Tout est parti de ce post d'Eugénie :
Eugénie a écrit :Pour situer d'où sort cette réflexion :
Je suis joueuse depuis un peu plus de 2 ans, après avoir été improvisatrice pendant 6 ans. Je suis donc arrivée au jdr avec un esprit déjà déformé par une pratique qui présente des similarités importantes. Et en parallèle, je n'ai pas une pratique très diversifiée du jdr : je suis principalement joueuse (une seule expérience de MJ), sur seulement 2 tables, et à peu de jeux différents (tradis et indies, dont Sens avec Fabien Hildwein). J'admets que tout ça peut biaiser mon discours à la racine.
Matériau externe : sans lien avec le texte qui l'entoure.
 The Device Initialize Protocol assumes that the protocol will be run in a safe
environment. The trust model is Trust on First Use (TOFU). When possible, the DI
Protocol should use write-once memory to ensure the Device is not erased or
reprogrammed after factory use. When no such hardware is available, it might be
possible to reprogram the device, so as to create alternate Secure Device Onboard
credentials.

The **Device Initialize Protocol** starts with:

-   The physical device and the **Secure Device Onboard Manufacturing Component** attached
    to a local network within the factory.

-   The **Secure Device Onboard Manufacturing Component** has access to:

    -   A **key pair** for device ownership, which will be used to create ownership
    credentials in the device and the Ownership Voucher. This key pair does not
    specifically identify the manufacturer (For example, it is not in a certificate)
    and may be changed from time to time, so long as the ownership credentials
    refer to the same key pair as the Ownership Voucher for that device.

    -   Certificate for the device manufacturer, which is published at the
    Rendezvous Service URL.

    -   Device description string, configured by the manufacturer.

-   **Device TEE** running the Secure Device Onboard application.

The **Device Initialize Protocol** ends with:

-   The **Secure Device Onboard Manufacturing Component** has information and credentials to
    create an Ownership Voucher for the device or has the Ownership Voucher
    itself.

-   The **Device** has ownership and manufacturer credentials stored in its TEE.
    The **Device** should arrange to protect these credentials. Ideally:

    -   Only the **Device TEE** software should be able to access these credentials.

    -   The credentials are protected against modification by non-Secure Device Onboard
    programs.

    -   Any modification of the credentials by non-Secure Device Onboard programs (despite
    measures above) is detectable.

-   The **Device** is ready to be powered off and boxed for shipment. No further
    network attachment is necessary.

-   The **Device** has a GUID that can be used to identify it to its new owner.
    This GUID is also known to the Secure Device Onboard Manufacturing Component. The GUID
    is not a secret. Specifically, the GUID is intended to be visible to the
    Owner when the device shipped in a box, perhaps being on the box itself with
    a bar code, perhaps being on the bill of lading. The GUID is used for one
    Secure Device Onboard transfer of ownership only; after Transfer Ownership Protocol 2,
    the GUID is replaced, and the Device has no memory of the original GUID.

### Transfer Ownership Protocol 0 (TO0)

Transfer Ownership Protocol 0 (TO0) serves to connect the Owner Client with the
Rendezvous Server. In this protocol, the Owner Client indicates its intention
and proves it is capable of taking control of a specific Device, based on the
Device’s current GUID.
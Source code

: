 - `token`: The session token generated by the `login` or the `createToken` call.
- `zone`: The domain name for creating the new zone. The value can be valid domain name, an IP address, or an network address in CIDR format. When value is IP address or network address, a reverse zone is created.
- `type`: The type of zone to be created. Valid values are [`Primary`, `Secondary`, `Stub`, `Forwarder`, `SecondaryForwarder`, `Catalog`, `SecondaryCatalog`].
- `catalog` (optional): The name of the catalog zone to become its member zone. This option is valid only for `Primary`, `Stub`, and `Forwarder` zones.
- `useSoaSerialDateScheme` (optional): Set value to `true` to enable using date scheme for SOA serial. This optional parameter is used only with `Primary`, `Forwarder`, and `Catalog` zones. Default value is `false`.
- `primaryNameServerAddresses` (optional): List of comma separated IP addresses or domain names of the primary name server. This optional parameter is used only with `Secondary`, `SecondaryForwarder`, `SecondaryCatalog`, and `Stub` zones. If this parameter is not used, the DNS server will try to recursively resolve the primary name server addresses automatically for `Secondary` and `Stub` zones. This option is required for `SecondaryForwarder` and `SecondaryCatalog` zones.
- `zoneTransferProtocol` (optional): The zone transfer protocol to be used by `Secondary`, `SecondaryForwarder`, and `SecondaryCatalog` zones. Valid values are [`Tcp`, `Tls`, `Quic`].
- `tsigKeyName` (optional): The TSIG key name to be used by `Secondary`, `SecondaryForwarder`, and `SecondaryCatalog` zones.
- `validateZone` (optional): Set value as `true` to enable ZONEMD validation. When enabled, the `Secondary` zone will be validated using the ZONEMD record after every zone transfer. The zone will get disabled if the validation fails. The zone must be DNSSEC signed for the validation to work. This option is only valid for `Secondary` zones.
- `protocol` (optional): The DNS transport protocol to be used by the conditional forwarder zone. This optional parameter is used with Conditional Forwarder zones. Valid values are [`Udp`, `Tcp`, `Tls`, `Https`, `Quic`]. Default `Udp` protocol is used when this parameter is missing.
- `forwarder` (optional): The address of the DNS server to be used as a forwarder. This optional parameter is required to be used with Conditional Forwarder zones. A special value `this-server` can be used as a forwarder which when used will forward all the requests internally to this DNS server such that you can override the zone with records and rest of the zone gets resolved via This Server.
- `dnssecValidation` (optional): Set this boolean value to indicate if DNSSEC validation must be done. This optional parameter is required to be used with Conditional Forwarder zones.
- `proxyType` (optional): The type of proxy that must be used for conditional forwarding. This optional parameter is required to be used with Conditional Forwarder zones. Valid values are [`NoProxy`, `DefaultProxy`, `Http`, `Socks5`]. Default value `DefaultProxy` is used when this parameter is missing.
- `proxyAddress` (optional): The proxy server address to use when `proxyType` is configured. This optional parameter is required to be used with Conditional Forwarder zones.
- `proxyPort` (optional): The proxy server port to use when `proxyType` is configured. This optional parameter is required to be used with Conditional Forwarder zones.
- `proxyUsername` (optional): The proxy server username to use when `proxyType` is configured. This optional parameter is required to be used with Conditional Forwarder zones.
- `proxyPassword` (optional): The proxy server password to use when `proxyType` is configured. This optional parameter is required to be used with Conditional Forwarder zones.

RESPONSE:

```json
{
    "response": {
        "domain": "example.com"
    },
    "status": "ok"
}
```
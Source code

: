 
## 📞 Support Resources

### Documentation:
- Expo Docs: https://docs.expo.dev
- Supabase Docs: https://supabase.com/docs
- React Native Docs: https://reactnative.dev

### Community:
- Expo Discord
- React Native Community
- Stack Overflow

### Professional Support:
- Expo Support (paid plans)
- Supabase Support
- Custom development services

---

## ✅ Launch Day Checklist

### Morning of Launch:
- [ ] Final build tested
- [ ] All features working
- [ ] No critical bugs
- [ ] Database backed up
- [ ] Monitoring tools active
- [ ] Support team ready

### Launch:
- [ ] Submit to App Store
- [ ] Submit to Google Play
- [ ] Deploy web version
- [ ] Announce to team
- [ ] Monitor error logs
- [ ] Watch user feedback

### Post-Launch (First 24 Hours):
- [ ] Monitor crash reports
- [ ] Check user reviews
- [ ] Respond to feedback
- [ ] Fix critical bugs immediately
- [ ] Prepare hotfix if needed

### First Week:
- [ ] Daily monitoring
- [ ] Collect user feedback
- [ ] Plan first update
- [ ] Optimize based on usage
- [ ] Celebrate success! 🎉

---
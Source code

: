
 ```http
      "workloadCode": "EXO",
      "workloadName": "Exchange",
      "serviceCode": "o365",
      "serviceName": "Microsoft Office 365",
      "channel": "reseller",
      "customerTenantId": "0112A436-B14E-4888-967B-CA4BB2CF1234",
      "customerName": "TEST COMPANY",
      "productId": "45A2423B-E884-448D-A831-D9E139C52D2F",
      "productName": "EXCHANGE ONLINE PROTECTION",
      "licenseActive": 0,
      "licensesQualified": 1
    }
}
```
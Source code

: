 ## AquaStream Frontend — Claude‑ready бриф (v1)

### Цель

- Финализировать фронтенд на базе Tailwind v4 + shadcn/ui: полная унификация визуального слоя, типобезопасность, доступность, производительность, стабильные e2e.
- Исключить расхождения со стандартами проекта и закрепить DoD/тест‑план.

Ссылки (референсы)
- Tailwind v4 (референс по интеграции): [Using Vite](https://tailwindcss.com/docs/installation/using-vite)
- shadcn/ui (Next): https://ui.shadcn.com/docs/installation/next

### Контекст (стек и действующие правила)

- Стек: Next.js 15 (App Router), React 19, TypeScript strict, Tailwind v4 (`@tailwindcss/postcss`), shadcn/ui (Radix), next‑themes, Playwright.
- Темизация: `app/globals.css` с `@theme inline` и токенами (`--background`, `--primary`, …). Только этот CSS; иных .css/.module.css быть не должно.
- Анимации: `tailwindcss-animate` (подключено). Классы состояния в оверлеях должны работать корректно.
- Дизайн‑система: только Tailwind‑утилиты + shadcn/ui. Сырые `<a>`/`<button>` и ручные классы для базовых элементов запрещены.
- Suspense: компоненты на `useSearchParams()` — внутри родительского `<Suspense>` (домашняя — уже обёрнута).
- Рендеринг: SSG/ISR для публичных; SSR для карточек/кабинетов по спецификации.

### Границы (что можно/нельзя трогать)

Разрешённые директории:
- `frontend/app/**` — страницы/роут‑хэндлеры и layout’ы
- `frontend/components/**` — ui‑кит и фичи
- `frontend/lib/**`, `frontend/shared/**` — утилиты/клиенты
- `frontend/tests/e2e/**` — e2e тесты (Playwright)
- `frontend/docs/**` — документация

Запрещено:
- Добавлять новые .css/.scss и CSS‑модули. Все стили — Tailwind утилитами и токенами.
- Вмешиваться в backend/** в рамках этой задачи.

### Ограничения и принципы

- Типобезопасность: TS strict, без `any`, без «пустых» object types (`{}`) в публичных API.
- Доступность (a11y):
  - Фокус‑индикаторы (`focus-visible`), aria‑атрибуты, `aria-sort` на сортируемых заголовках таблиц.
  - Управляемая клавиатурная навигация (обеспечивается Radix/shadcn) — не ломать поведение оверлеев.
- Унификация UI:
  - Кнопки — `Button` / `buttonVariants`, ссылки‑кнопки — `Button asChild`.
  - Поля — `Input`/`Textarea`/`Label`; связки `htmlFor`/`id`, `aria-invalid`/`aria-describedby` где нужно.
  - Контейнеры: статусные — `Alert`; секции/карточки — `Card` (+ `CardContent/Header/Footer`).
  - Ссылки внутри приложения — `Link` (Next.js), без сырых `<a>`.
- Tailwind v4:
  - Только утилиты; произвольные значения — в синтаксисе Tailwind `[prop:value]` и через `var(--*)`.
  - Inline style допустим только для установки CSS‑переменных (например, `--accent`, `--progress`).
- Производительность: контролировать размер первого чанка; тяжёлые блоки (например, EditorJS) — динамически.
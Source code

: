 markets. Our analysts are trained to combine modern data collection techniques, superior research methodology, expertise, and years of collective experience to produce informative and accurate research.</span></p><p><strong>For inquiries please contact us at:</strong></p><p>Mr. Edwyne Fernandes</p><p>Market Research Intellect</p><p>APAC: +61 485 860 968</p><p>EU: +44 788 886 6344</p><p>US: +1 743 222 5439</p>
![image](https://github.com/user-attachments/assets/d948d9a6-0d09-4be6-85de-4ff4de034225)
A Sens, le système d'immersion m'a mise en colère et profondément braquée, et ça fait des mois que je cherche à comprendre pourquoi, dans la mesure où je pensais courir moi-même après l'immersion depuis que j'ai commencé à jouer au jdr.
Quand j'ai écouté mon 19e ou 20e podcast sur Sens, un truc m'a littéralement explosé à la tête : en improvisation théâtrale, les joueurs ne parlent pas d'immersion.
1- Il y a des choses à récupérer dans l'impro qui pourraient apporter à la pratique du jdr.
Sans oublier que l'improvisation théâtrale et le jdr ne sont absolument pas le même média, je pense qu'il y a des similarités dans la pratique de l'un ou de l'autre qui peuvent faire sens. Après tout, les réflexions en jdr vont piocher dans les techniques scénarios ou la théorie du cinéma ou le gameplay en jeu vidéo.
Ces similarités entre impro et jdr pourraient peut-être nourrir des aspects propres aux joueurs, contrairement aux exemples précédents qui sont plutôt l'apanage des MJ et des auteurs.
2- Est-ce que l'immersion au sens où l'entendent et où la discutent les rôlistes ne serait pas un leurre ?
Quand je suis passée de l'improvisation théâtrale au jdr, je recherchais dans l'expérience de jeu « le même genre de kiff » que je ne savais pas définir. Le terme « immersion » avait l'air de recouvrir cette expérience-là.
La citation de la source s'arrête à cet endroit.